Exercise objective - Copy out all lines in the data below containing the string "relationship".
-------- Provided information
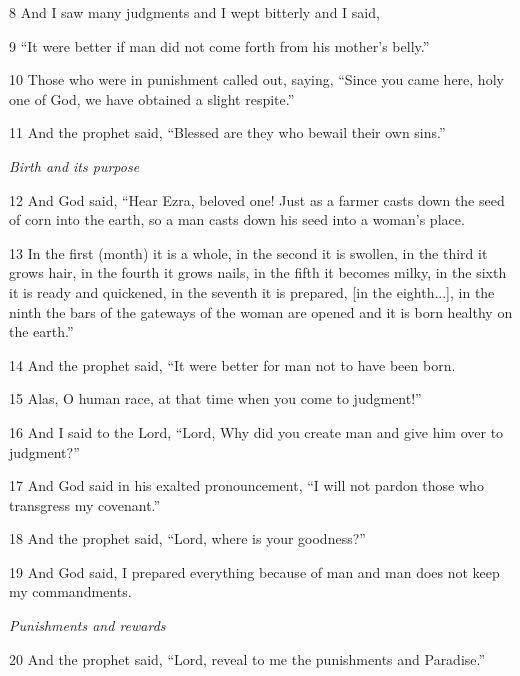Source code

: \par 8 And I saw many judgments and I wept bitterly and I said, 

\par 9 “It were better if man did not come forth from his mother's belly.”

\par 10 Those who were in punishment called out, saying, “Since you came here, holy one of God, we have obtained a slight respite.”

\par 11 And the prophet said, “Blessed are they who bewail their own sins.”

\par \textit{Birth and its purpose}

\par 12 And God said, “Hear Ezra, beloved one! Just as a farmer casts down the seed of corn into the earth, so a man casts down his seed into a woman's place.

\par 13 In the first (month) it is a whole, in the second it is swollen, in the third it grows hair, in the fourth it grows nails, in the fifth it becomes milky, in the sixth it is ready and quickened, in the seventh it is prepared, [in the eighth...], in the ninth the bars of the gateways of the woman are opened and it is born healthy on the earth.”

\par 14 And the prophet said, “It were better for man not to have been born. 

\par 15 Alas, O human race, at that time when you come to judgment!”

\par 16 And I said to the Lord, “Lord, Why did you create man and give him over to judgment?”

\par 17 And God said in his exalted pronouncement, “I will not pardon those who transgress my covenant.”

\par 18 And the prophet said, “Lord, where is your goodness?” 

\par 19 And God said, I prepared everything because of man and man does not keep my commandments.

\par \textit{Punishments and rewards}

\par 20 And the prophet said, “Lord, reveal to me the punishments and Paradise.”

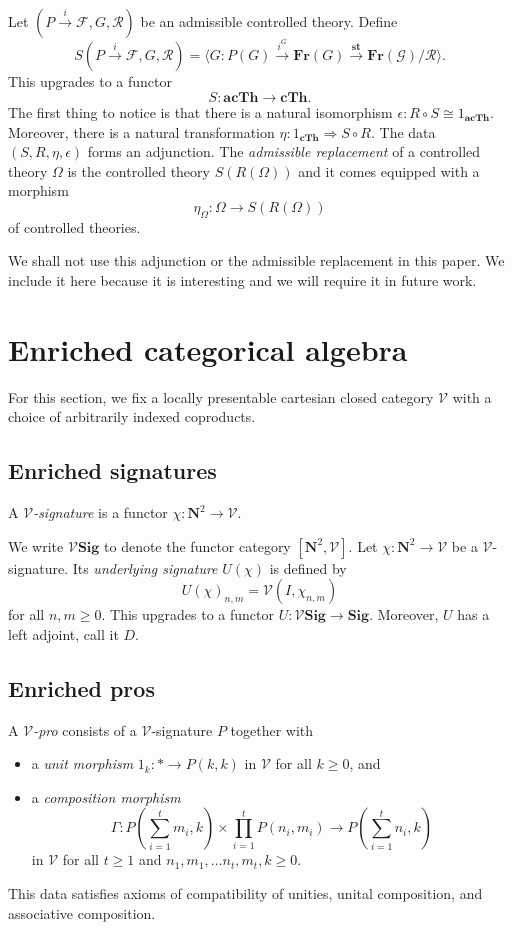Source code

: \documentclass{tac}
\begin{document}
Let $(P\xrightarrow{i}\mathcal{F},G,\mathcal{R})$ be an admissible controlled theory. Define 
\[
S(P\xrightarrow{i}\mathcal{F},G,\mathcal{R})=\langle G:P(G)\xrightarrow{i^G}\mathbf{Fr}(G)\xrightarrow{\mathbf{st}}\mathbf{Fr}(\mathcal{G})/\mathcal{R}\rangle.
\]
This upgrades to a functor
\[
S:\mathbf{acTh}\to\mathbf{cTh}.
\]
The first thing to notice is that there is a natural isomorphism $\epsilon:R\circ S\cong 1_{\mathbf{acTh}}$. Moreover, there is a natural transformation $\eta:1_{\mathbf{cTh}}\Rightarrow S\circ R$. The data $(S,R,\eta,\epsilon)$ forms an adjunction. The \emph{admissible replacement} of a controlled theory $\Omega$ is the controlled theory $S(R(\Omega))$ and it comes equipped with a morphism
\[
\eta_{\Omega}:\Omega\to S(R(\Omega))
\]
of controlled theories.

We shall not use this adjunction or the admissible replacement in this paper. We include it here because it is interesting and we will require it in future work.

 \section{Enriched categorical algebra}
 For this section, we fix a locally presentable cartesian closed category $\mathcal{V}$ with a choice of arbitrarily indexed coproducts.
\subsection*{Enriched signatures}
 \begin{definition}
    A \emph{$\mathcal{V}$-signature} is a functor $\chi:\mathbf{N}^2\to \mathcal{V}$.
 \end{definition}

We write $\mathcal{V}\mathbf{Sig}$ to denote the functor category $[\mathbf{N}^2,\mathcal{V}]$. Let $\chi:\mathbf{N}^2\to\mathcal{V}$ be a $\mathcal{V}$-signature. Its \emph{underlying signature} $U(\chi)$ is defined by
\[
U(\chi)_{n,m}=\mathcal{V}(I,\chi_{n,m})
\]
for all $n,m\geq 0$. This upgrades to a functor $U:\mathcal{V}\mathbf{Sig}\to\mathbf{Sig}$. Moreover, $U$ has a left adjoint, call it $D$.

\subsection*{Enriched pros}
\begin{definition}
A \emph{$\mathcal{V}$-pro} consists of a $\mathcal{V}$-signature $P$ together with
\begin{itemize}
    \item a \emph{unit morphism} $1_k:*\to P(k,k)$ in $\mathcal{V}$ for all $k\geq 0$, and
    \item a \emph{composition morphism} 
    \[
    \Gamma:P(\sum_{i=1}^tm_i,k)\times\prod_{i=1}^tP(n_i,m_i)\to P(\sum_{i=1}^tn_i,k)
    \]
    in $\mathcal{V}$ for all $t\geq 1$ and $n_1,m_1,\dots n_t,m_t,k\geq 0$.
\end{itemize}
This data satisfies axioms of compatibility of unities, unital composition, and associative composition.
\end{definition}
\end{document}
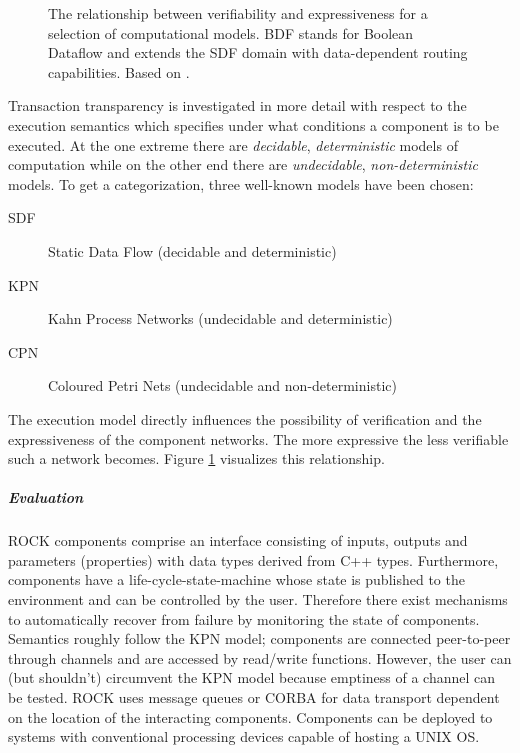 \documentclass[a4paper,twocolumn]{esapub2005} %
\begin{document}
\begin{figure}
    \centering
    \caption{
        The relationship between verifiability and expressiveness for a selection of computational models.
        BDF stands for Boolean Dataflow and extends the SDF domain with data-dependent routing capabilities.
        Based on \cite{Basten}.
    }
    \label{fig:verifiability}
\end{figure}
Transaction transparency is investigated in more detail with respect to the execution semantics which specifies under what conditions a component is to be executed.
At the one extreme there are \emph{decidable}, \emph{deterministic} models of computation
while on the other end there are \emph{undecidable}, \emph{non-deterministic} models.
To get a categorization, three well-known models have been chosen:
\begin{description}
    \item[SDF] Static Data Flow (decidable and deterministic)
    \item[KPN] Kahn Process Networks (undecidable and deterministic)
    \item[CPN] Coloured Petri Nets (undecidable and non-deterministic)
\end{description}
The execution model directly influences the possibility of verification and the expressiveness of the component networks.
The more expressive the less verifiable such a network becomes.
Figure \ref{fig:verifiability} visualizes this relationship.

\subparagraph{Evaluation}
ROCK components comprise an interface consisting of inputs, outputs and parameters (properties) with data types derived from C++ types.
Furthermore, components have a life-cycle-state-machine whose state is published to the environment and can be controlled by the user.
Therefore there exist mechanisms to automatically recover from failure by monitoring the state of components. %
Semantics roughly follow the KPN model; components are connected peer-to-peer through channels and are accessed by read/write functions. %
However, the user can (but shouldn't) circumvent the KPN model because emptiness of a channel can be tested.
ROCK uses message queues or CORBA for data transport dependent on the location of the interacting components. %
Components can be deployed to systems with conventional processing devices capable of hosting a UNIX OS. %
\end{document}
----------------
Result -
        The relationship between verifiability and expressiveness for a selection of computational models.
Figure \ref{fig:verifiability} visualizes this relationship.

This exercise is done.